The crunch is worst in and around Keene and Laconia, where the report found 52 percent of the Keene area’s 10,000-plus renters and 51 percent of Laconia’s 6,000-some renters are paying over 30 percent of their income in rent. In Manchester and Nashua, where the median renter income is $41,050 and median rent is $1,132, 49 percent of the area’s roughly 55,000 renters are paying unaffordable rents.
New Supply Focused on High End
With higher-income households accounting for much of the growth in rental demand since 2010, new supply has been concentrated at the upper end of the market, the report found. Meanwhile, rising demand and constricted supply have reduced the stock of low- and moderate-cost rental units, leaving modest-income renters caught in the middle.
Like much of the country, investors and tenants alike have flocked to rental housing. New Hampshire gained around 15,000 renter households between 2008 and 2018, an 11 percent increase. About 155,000 families, or 29 percent, out of the state’s 531,212 now rent. That’s up from 26 percent of the state’s households in 2008.
The study found New Hampshire added 15,900 rental units from 2008 to 2018, largely in buildings with 20 or more units – 10,400 units in these buildings were added over the time period, along with 5,400 single-family rental homes.
The rent in the state’s 166,596 units is concentrated above $1,000 per month – 45 percent of the state’s units hit or exceed this mark, the report found, with nearly 20 percent priced at $1,400 per month and above.
Further constraining the market, renting has become more common among those traditionally more likely to own their home, including those aged 35-64, older adults, and married couples with children. Indeed, families with children now make up a larger share of renter households across America (29 percent) than owner households (26 percent).

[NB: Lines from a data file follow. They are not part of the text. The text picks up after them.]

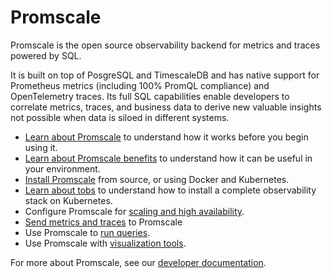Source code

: # Promscale
Promscale is the open source observability backend for metrics and traces
powered by SQL.

It is built on top of PosgreSQL and TimescaleDB and has native support for
Prometheus metrics (including 100% PromQL compliance) and OpenTelemetry traces.
Its full SQL capabilities enable developers to correlate metrics, traces, and
business data to derive new valuable insights not possible when data is
siloed in different systems.

*   [Learn about Promscale][about-promscale] to understand how it works before
    you begin using it.
*   [Learn about Promscale benefits][promscale-benefits] to understand how it
    can be useful in your environment.
*   [Install Promscale][install-promscale] from source, or using Docker and Kubernetes.
*   [Learn about tobs][about-tobs] to understand how to install a complete
    observability stack on Kubernetes.
*   Configure Promscale for [scaling and high availability][scaling-ha].
*   [Send metrics and traces][send-data] to Promscale    
*   Use Promscale to [run queries][query-data].
*   Use Promscale with [visualization tools][visualize-data].

For more about Promscale, see our [developer documentation][promscale-gh-docs].


[about-promscale]: promscale/:currentVersion:/about-promscale
[install-promscale]: promscale/:currentVersion:/installation
[promscale-benefits]: promscale/:currentVersion:/promscale-benefits/
[query-data]: promscale/:currentVersion:/query-data/
[visualize-data]: promscale/:currentVersion:/visualize-data/
[promscale-gh-docs]: https://github.com/timescale/promscale/
[about-tobs]: promscale/:currentVersion:/tobs/
[send-data]: promscale/:currentVersion:/send-data/
[scaling-ha]: promscale/:currentVersion:/scale-ha/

“Rising rents are making it increasingly difficult for households to save for a downpayment and become homeowners,” Whitney Airgood-Obrycki, lead author of the report, said in a statement. “Young, college-educated households with high incomes are really driving current rental demand.”

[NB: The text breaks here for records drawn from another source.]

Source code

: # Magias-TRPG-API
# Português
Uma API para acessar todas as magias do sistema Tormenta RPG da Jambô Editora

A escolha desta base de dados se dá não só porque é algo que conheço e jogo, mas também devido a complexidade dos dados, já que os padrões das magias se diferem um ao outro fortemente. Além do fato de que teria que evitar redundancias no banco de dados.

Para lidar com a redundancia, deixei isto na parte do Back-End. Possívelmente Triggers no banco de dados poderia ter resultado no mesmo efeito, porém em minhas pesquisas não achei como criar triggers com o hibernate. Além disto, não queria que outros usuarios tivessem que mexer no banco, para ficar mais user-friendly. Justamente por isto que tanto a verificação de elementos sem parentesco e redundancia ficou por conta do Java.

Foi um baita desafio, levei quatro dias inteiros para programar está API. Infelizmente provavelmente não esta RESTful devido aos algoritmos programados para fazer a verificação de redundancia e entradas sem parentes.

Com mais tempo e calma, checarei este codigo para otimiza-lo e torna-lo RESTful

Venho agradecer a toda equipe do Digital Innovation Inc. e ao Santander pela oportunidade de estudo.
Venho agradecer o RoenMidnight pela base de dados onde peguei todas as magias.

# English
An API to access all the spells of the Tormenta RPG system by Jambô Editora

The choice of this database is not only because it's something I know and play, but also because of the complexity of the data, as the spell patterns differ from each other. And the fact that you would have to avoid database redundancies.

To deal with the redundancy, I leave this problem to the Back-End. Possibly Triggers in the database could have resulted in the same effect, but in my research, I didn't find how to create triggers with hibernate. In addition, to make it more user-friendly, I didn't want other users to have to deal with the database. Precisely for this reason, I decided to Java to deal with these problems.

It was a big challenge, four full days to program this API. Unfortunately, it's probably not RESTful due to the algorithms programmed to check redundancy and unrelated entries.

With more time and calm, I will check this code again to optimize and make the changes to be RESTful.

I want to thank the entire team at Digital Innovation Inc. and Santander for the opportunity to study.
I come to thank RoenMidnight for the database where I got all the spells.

It’s a trend most evident in southeastern New Hampshire, as booming white-collar industries in Manchester, Portsmouth and Nashua stimulate demand for higher-end housing. The same demand and the increasing rents it generates have driven up prices for multifamily properties, particularly in the Manchester area, with several large complexes there selling for over $30 million in the last year.

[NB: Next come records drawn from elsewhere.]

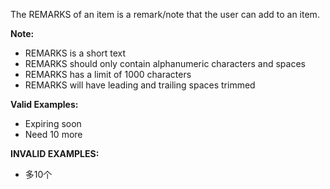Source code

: <!-- markdownlint-disable-file first-line-h1 -->
The REMARKS of an item is a remark/note that the user can add to an item.

**Note:**
- REMARKS is a short text
- REMARKS should only contain alphanumeric characters and spaces
- REMARKS has a limit of 1000 characters
- REMARKS will have leading and trailing spaces trimmed

**Valid Examples:**
- Expiring soon
- Need 10 more

**INVALID EXAMPLES:**
- 多10个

Increasingly, local governments have found themselves on the front lines of the rental affordability crisis. In response, Gov. Chris Sununu and a bipartisan group of legislators recently proposed a plan that would set deadlines for towns and cities to make decisions on projects, and take other steps to liberalize land use policies.
“Last year, Minneapolis became the first large American city to end single-family zoning,” Herbert said. “This has the potential to greatly expand the rental supply and improve affordability in that city but, ultimately, only the federal government has the scope and resources to provide housing assistance at a scale appropriate to need across the country.”